Requirement: Reproduce the data below in full and exclude every picture.

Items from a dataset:
=======

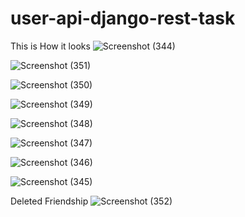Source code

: # user-api-django-rest-task

This is How it looks
![Screenshot (344)](https://user-images.githubusercontent.com/81959129/196003038-ad8815a6-fe81-4342-8bcc-5d0964e42a11.png)

![Screenshot (351)](https://user-images.githubusercontent.com/81959129/196002991-709638d2-d7ed-4bd7-86fc-9767654e5095.png) 

![Screenshot (350)](https://user-images.githubusercontent.com/81959129/196003012-5d81c074-4ea3-4d39-9bb0-b39765f2360d.png)

![Screenshot (349)](https://user-images.githubusercontent.com/81959129/196003015-ec9303b0-0268-4392-b830-ae85910a7515.png)

![Screenshot (348)](https://user-images.githubusercontent.com/81959129/196003020-0eb4725b-b043-444a-a740-1a82e98668f1.png)

![Screenshot (347)](https://user-images.githubusercontent.com/81959129/196003023-4abf437c-1fbd-467c-8b30-5512a51d0360.png)

![Screenshot (346)](https://user-images.githubusercontent.com/81959129/196003027-1482d1dc-76c5-4b38-b745-1a495a881dbd.png)

![Screenshot (345)](https://user-images.githubusercontent.com/81959129/196003033-cff452c3-0447-469f-b5d4-a58f1b71a186.png)

Deleted Friendship
![Screenshot (352)](https://user-images.githubusercontent.com/81959129/196003256-59ccfbf0-07b4-4442-ab83-73904ea08257.png)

=======

Task output:
Source code

: # user-api-django-rest-task

This is How it looks
![Screenshot (344)](https://user-images.githubusercontent.com/81959129/196003038-ad8815a6-fe81-4342-8bcc-5d0964e42a11.png)

![Screenshot (351)](https://user-images.githubusercontent.com/81959129/196002991-709638d2-d7ed-4bd7-86fc-9767654e5095.png) 

![Screenshot (350)](https://user-images.githubusercontent.com/81959129/196003012-5d81c074-4ea3-4d39-9bb0-b39765f2360d.png)

![Screenshot (349)](https://user-images.githubusercontent.com/81959129/196003015-ec9303b0-0268-4392-b830-ae85910a7515.png)

![Screenshot (348)](https://user-images.githubusercontent.com/81959129/196003020-0eb4725b-b043-444a-a740-1a82e98668f1.png)

![Screenshot (347)](https://user-images.githubusercontent.com/81959129/196003023-4abf437c-1fbd-467c-8b30-5512a51d0360.png)

![Screenshot (346)](https://user-images.githubusercontent.com/81959129/196003027-1482d1dc-76c5-4b38-b745-1a495a881dbd.png)

![Screenshot (345)](https://user-images.githubusercontent.com/81959129/196003033-cff452c3-0447-469f-b5d4-a58f1b71a186.png)

Deleted Friendship
![Screenshot (352)](https://user-images.githubusercontent.com/81959129/196003256-59ccfbf0-07b4-4442-ab83-73904ea08257.png)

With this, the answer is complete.